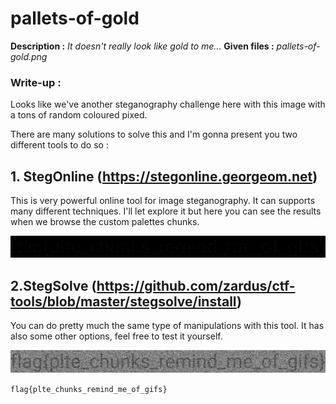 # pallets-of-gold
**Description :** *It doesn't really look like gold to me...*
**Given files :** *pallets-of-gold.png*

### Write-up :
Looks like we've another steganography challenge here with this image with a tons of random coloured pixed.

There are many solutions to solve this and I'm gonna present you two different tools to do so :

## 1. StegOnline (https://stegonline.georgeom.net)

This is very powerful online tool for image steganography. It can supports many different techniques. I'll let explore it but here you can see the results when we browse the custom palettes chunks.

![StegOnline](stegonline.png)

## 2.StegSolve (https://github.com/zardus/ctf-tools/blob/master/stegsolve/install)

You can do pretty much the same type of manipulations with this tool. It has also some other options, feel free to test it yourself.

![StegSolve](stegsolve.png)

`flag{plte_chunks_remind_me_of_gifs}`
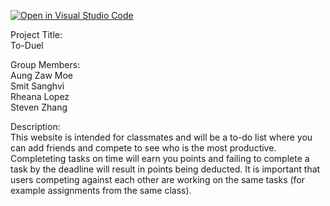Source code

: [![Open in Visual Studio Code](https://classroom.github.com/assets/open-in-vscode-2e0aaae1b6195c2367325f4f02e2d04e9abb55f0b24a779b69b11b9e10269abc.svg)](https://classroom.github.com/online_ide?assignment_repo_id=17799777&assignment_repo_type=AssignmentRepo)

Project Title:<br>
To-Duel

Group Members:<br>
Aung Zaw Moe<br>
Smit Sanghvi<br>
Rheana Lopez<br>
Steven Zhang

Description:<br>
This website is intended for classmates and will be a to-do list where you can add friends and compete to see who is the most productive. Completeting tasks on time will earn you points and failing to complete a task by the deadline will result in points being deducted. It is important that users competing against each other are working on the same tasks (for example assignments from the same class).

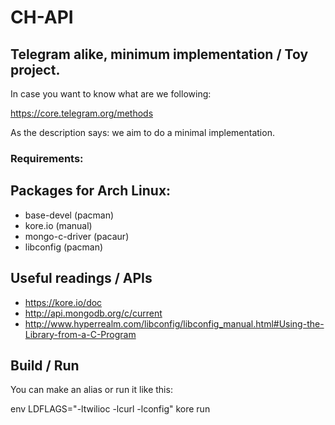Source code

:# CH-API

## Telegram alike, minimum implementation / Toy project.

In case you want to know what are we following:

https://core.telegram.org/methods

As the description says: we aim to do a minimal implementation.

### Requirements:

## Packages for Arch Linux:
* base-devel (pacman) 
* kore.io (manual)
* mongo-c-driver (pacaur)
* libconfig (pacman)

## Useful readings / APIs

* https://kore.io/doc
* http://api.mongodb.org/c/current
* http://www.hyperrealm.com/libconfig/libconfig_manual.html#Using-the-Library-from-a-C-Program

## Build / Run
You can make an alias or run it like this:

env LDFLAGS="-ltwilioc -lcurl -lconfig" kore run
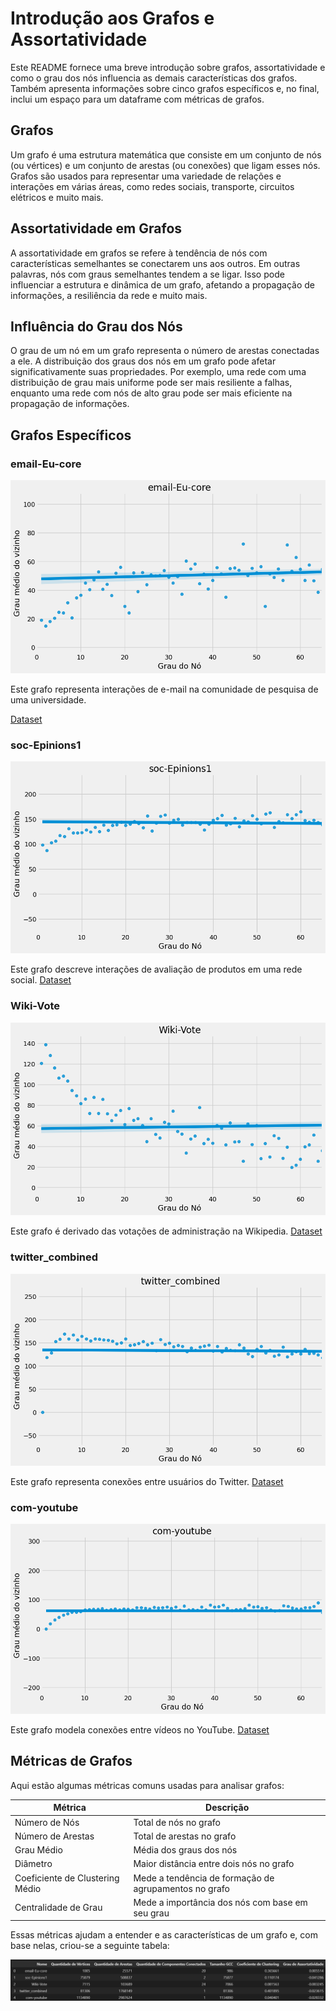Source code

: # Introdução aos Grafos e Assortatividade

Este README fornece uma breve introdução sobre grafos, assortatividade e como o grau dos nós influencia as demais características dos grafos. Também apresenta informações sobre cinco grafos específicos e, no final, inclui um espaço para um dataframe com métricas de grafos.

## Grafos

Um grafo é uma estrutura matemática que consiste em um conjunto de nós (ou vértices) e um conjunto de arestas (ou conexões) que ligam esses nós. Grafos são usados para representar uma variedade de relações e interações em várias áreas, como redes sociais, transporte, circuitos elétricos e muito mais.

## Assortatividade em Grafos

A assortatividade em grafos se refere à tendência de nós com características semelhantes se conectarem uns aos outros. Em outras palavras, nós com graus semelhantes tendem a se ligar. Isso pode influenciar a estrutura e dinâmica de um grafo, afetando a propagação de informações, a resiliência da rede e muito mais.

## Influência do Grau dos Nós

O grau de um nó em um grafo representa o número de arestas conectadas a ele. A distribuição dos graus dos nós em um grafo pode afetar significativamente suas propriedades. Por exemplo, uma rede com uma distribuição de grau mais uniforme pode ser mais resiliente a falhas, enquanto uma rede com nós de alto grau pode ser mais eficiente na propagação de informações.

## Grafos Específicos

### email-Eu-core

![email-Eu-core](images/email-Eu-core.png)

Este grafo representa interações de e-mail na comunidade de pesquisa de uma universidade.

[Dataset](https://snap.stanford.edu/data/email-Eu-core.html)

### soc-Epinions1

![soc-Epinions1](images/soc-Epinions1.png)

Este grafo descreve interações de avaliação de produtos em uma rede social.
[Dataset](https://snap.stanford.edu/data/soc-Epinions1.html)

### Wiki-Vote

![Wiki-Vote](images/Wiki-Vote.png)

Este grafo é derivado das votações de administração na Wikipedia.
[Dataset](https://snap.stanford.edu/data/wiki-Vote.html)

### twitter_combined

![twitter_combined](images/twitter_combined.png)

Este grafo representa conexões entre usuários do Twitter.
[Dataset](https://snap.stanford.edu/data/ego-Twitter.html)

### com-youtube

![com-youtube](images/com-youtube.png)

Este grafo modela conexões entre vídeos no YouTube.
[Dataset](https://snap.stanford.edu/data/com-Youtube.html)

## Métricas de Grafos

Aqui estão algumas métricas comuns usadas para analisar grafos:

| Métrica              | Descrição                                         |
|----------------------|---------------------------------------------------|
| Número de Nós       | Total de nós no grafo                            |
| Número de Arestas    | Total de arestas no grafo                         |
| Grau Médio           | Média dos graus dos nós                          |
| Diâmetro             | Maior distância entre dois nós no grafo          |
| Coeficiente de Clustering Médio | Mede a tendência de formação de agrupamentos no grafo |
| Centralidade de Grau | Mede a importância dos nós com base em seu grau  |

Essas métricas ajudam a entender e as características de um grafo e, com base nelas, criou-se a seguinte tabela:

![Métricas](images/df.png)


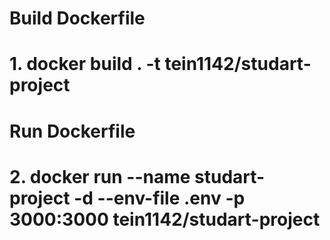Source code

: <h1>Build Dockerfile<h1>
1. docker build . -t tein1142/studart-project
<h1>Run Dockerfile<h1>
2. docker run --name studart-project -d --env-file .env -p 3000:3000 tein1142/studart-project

Problem statement: Would you copy all lines in the records where the string "github" appears?

Expected output:
## 2.StegSolve (https://github.com/zardus/ctf-tools/blob/master/stegsolve/install)
: [![Open in Visual Studio Code](https://classroom.github.com/assets/open-in-vscode-2e0aaae1b6195c2367325f4f02e2d04e9abb55f0b24a779b69b11b9e10269abc.svg)](https://classroom.github.com/online_ide?assignment_repo_id=17799777&assignment_repo_type=AssignmentRepo)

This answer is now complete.